What is required: Locate every line in the material below that has the word "border". Copy each of those lines.

Data shown:
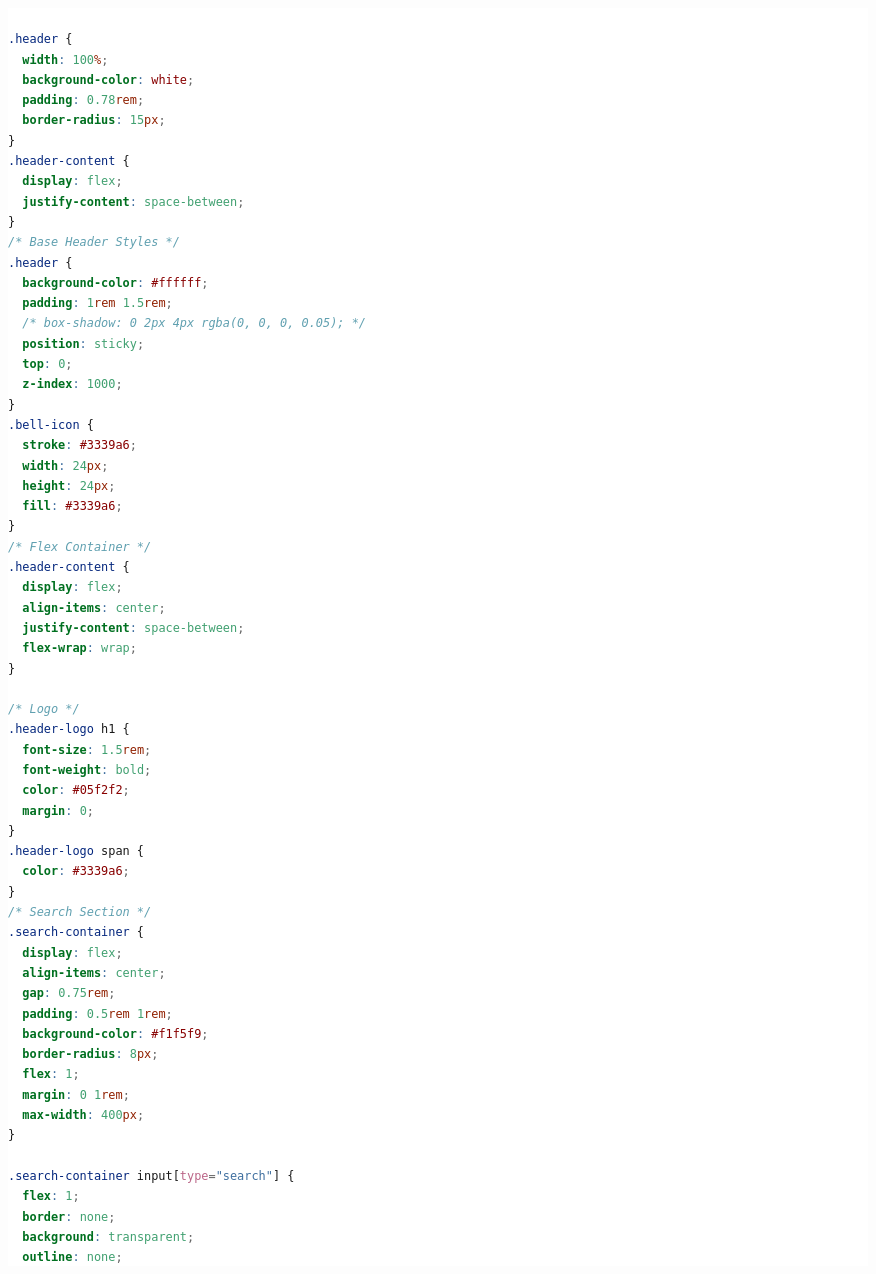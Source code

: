 

```css

.header {
  width: 100%;
  background-color: white;
  padding: 0.78rem;
  border-radius: 15px;
}
.header-content {
  display: flex;
  justify-content: space-between;
}
/* Base Header Styles */
.header {
  background-color: #ffffff;
  padding: 1rem 1.5rem;
  /* box-shadow: 0 2px 4px rgba(0, 0, 0, 0.05); */
  position: sticky;
  top: 0;
  z-index: 1000;
}
.bell-icon {
  stroke: #3339a6;
  width: 24px;
  height: 24px;
  fill: #3339a6;
}
/* Flex Container */
.header-content {
  display: flex;
  align-items: center;
  justify-content: space-between;
  flex-wrap: wrap;
}

/* Logo */
.header-logo h1 {
  font-size: 1.5rem;
  font-weight: bold;
  color: #05f2f2;
  margin: 0;
}
.header-logo span {
  color: #3339a6;
}
/* Search Section */
.search-container {
  display: flex;
  align-items: center;
  gap: 0.75rem;
  padding: 0.5rem 1rem;
  background-color: #f1f5f9;
  border-radius: 8px;
  flex: 1;
  margin: 0 1rem;
  max-width: 400px;
}

.search-container input[type="search"] {
  flex: 1;
  border: none;
  background: transparent;
  outline: none;
```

Your response:
  border-radius: 15px;
  border-radius: 8px;
  border: none;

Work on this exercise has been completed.